As noted before, I love a biography of a 20th century brassy dame. Brooke Hauser's new book, Enter Helen, about pioneering Cosmopolitan editor Helen Gurley Brown, fits that bill beautifully. Gurley Brown is not an uncomplicated figure by modern feminist standards—her options on male/female relationships are, let's say, retro—but her true transformation from impoverished Arkansas "mouseburger" to the most powerful woman in media is deeply inspiring. Hauser doesn't just paint a moving and entertaining portrait of Gurley Brown, she also does a wonderful job contextualizing HGB against the backdrop of a changing American culture and the sexual revolution of the 1960s. A must-read piece of proto-feminist history.

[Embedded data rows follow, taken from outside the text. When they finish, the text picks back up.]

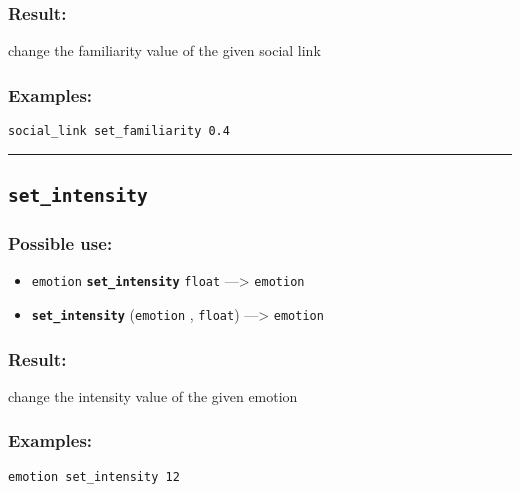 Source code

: \documentclass[]{book}
\providecommand{\tightlist}{%
  \setlength{\itemsep}{0pt}\setlength{\parskip}{0pt}}
\theoremstyle{definition}
\theoremstyle{definition}
\theoremstyle{definition}
\theoremstyle{remark}
\begin{document}
\subsubsection{Result:}\label{result-443}

change the familiarity value of the given social link

\subsubsection{Examples:}\label{examples-316}

\begin{verbatim}
social_link set_familiarity 0.4 
\end{verbatim}

\begin{center}\rule{0.5\linewidth}{\linethickness}\end{center}

\subsection{\texorpdfstring{\texttt{set\_intensity}}{set\_intensity}}\label{set_intensity}

\subsubsection{Possible use:}\label{possible-use-460}

\begin{itemize}
\tightlist
\item
  \texttt{emotion} \textbf{\texttt{set\_intensity}} \texttt{float}
  ---\textgreater{} \texttt{emotion}
\item
  \textbf{\texttt{set\_intensity}} (\texttt{emotion} , \texttt{float})
  ---\textgreater{} \texttt{emotion}
\end{itemize}

\subsubsection{Result:}\label{result-444}

change the intensity value of the given emotion

\subsubsection{Examples:}\label{examples-317}

\begin{verbatim}
emotion set_intensity 12 
\end{verbatim}
\end{document}
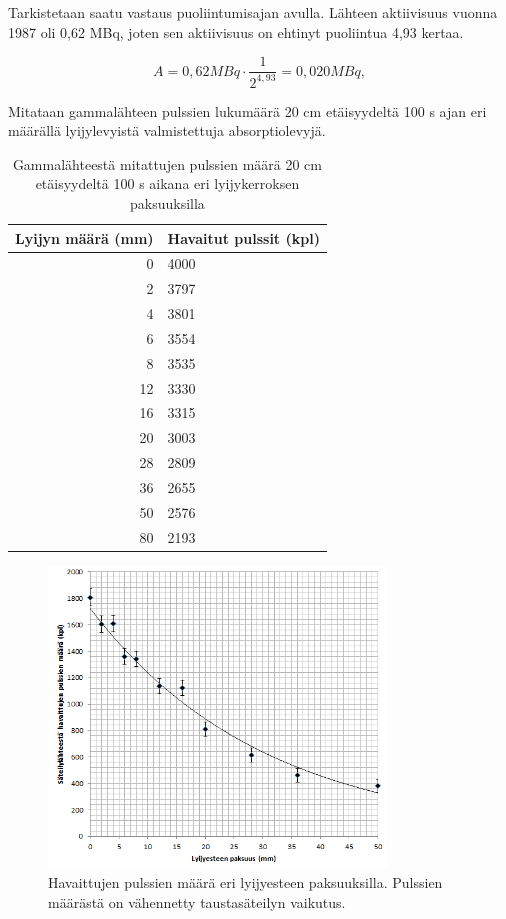 \documentclass[a4paper,11pt]{article}
\begin{document}
Tarkistetaan saatu vastaus puoliintumisajan avulla. Lähteen aktiivisuus vuonna 1987 oli 0,62 MBq, joten sen aktiivisuus on ehtinyt puoliintua 4,93 kertaa. 

\begin{equation}
  A = 0,62 {MBq} \cdot \frac{1}{2^{4,93}} = 0,020 {MBq} ,
\end{equation}

Mitataan gammalähteen pulssien lukumäärä 20 cm etäisyydeltä 100 s ajan eri määrällä lyijylevyistä valmistettuja absorptiolevyjä. 

\begin{table}[H]
\begin{center}
\caption{Gammalähteestä mitattujen pulssien määrä 20 cm etäisyydeltä 100 s aikana eri lyijykerroksen paksuuksilla}
\begin{tabular}{ | r | l | }
  \hline
Lyijyn määrä (mm) & Havaitut pulssit (kpl) \\ \hline
0 & 4000 \\ \hline
2 & 3797 \\ \hline
4 & 3801 \\ \hline
6 & 3554 \\ \hline
8 & 3535 \\ \hline
12 & 3330 \\ \hline
16 & 3315 \\ \hline
20 & 3003 \\ \hline
28 & 2809 \\ \hline
36 & 2655 \\ \hline
50 & 2576 \\ \hline
80 & 2193 \\ \hline

\end{tabular}
\end{center}
\end{table}

\begin{figure}[H]
\centering \includegraphics[width=0.8\textwidth]{lyijyeste}
\caption{Havaittujen pulssien määrä eri lyijyesteen paksuuksilla. Pulssien määrästä on vähennetty taustasäteilyn vaikutus. \label{lyijyeste}}
\end{figure}
\end{document}
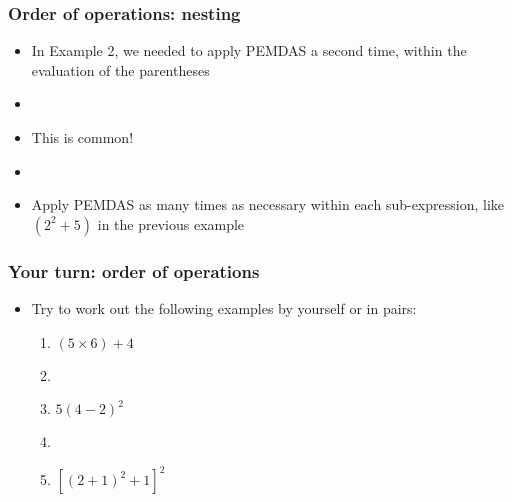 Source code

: \documentclass[12pt]{beamer}
\newcommand{\myframe}[1]{\begin{frame} \frametitle{#1}}
\begin{document}
\myframe{Order of operations: nesting}
\begin{itemize}
\item In Example 2, we needed to apply PEMDAS a second time, within the evaluation of the parentheses
\item[]
\item This is common!
\item[]
\item Apply PEMDAS as many times as necessary within each sub-expression, like $(2^2 + 5)$ in the previous example
\end{itemize}
\end{frame}

\myframe{Your turn: order of operations}
\begin{itemize}
\item Try to work out the following examples by yourself or in pairs:
\begin{enumerate}
\item $(5 \times 6) + 4$
\item[]
\item $5(4 - 2)^2$
\item[]
\item $[(2+1)^2 + 1]^2$
\end{enumerate}
\end{itemize}
\end{frame}
\end{document}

Summer always means murder mysteries for me. The genre is such great beach reading, and also wonderful comfort reading for when you aren't at the beach. Last summer I went back to the origins of the modern detective novel and read lots of Victorian mysteries written by women, which were much less ladylike than you might think. This year I'm getting into mysteries written in the late 19th and early 20th century, like The Murder at the Vicarage by Agatha Christie. It was published in 1930, and contains the first appearance of one Miss Marple, although she is not the central character. It's narrated by the titular vicar, who describes her this way when she comes to tea with a friend:
Miss Marple is a white-haired old lady with a gentle, appealing manner — Miss Wetherby is a mixture of vinegar and gush. Of the two Miss Marple is the much more dangerous.
The characters also use words like "shemozzle," which is very enjoyable. I'm about a chapter in and loving it—the best part is knowing I've got 12 more Marple novels to read after this.